(Exercise objective):
If a line of the records contains the word "podemos", list it.

(Dataset entries)
* * * * * * * * *

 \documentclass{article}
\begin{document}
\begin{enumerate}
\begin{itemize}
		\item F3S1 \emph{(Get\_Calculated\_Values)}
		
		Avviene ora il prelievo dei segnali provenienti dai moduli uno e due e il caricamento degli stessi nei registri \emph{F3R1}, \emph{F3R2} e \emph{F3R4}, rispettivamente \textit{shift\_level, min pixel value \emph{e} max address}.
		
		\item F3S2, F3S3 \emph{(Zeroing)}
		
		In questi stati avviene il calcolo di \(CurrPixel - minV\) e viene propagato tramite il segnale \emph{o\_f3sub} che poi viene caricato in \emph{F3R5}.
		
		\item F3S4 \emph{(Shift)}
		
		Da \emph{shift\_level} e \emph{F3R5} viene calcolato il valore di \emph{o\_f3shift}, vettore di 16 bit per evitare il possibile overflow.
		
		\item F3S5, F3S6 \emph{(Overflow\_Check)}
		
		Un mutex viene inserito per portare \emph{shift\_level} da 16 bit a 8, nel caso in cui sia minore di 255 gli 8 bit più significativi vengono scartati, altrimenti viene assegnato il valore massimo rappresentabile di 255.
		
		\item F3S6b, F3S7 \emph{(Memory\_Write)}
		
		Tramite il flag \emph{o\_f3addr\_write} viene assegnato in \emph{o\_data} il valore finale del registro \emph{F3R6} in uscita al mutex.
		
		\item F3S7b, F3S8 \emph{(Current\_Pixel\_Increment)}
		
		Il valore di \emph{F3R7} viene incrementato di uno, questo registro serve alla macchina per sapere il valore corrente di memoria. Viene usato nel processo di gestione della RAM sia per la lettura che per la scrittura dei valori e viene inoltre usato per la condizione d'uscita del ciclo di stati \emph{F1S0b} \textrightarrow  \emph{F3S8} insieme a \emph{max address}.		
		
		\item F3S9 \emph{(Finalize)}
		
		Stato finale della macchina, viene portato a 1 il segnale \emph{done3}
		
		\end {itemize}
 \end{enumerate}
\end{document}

* * * * * * * * *

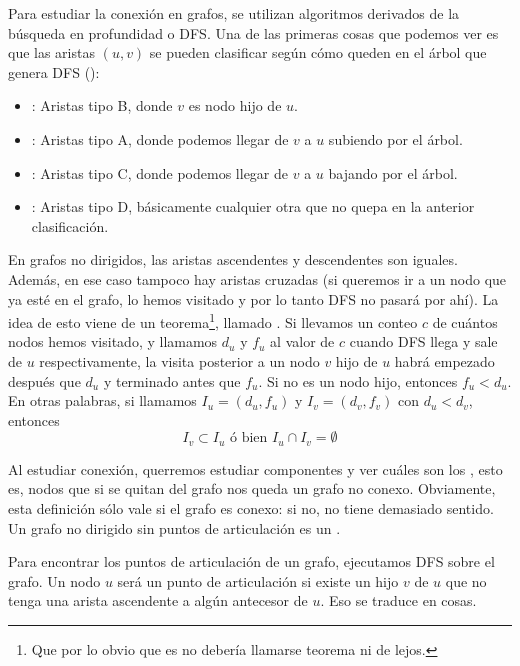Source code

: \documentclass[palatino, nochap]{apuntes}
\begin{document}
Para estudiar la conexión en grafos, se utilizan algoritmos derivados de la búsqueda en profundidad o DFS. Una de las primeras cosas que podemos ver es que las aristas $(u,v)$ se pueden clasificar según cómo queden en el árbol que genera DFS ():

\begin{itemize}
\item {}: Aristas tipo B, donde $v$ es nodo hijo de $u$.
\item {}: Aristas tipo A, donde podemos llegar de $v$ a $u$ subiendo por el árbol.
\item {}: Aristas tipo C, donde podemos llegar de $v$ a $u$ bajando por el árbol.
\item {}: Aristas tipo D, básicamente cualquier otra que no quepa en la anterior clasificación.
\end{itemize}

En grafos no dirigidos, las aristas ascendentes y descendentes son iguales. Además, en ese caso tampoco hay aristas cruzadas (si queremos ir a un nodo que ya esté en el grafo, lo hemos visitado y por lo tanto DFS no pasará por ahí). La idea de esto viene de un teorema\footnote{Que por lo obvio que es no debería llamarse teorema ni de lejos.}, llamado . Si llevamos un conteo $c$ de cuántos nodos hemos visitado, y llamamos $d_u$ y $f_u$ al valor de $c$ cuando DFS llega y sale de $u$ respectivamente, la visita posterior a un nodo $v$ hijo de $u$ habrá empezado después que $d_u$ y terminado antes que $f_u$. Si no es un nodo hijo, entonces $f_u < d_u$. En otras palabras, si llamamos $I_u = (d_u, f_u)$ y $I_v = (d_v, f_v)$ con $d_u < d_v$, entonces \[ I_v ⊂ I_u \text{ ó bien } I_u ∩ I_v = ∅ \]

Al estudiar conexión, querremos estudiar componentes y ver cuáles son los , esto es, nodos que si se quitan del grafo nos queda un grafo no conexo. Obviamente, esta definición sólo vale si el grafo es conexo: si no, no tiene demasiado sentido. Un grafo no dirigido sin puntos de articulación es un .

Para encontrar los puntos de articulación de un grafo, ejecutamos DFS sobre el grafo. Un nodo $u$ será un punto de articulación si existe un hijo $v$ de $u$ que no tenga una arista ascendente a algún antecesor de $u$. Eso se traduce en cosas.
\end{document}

* * * * * * * * *

(Expected answer):
Para estudiar la conexión en grafos, se utilizan algoritmos derivados de la búsqueda en profundidad o DFS. Una de las primeras cosas que podemos ver es que las aristas $(u,v)$ se pueden clasificar según cómo queden en el árbol que genera DFS ():
\item {}: Aristas tipo A, donde podemos llegar de $v$ a $u$ subiendo por el árbol.
\item {}: Aristas tipo C, donde podemos llegar de $v$ a $u$ bajando por el árbol.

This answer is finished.